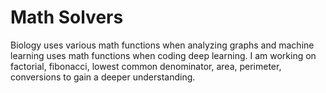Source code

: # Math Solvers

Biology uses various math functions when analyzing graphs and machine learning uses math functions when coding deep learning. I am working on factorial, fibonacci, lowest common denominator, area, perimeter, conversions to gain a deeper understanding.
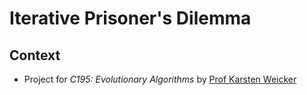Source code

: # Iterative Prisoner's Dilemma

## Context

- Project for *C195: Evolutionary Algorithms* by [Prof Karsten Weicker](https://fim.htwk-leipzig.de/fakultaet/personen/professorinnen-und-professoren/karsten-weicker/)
+++
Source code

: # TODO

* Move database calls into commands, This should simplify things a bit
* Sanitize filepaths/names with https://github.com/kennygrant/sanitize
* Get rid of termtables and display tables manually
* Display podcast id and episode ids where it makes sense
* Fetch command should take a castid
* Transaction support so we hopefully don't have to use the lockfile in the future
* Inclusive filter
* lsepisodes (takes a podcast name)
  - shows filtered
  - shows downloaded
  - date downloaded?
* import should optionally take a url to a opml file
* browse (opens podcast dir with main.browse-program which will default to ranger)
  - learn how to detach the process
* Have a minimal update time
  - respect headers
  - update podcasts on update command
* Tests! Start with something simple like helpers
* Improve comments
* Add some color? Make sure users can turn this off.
+++
◆ WHAT THE TASK REQUIRES ◆
Could you return exactly the lines above from the line with "- learn how to detach the process" to the line with "turn this off.", both included, and nothing else?

◆ ANSWER ◆
  - learn how to detach the process
* Have a minimal update time
  - respect headers
  - update podcasts on update command
* Tests! Start with something simple like helpers
* Improve comments
* Add some color? Make sure users can turn this off.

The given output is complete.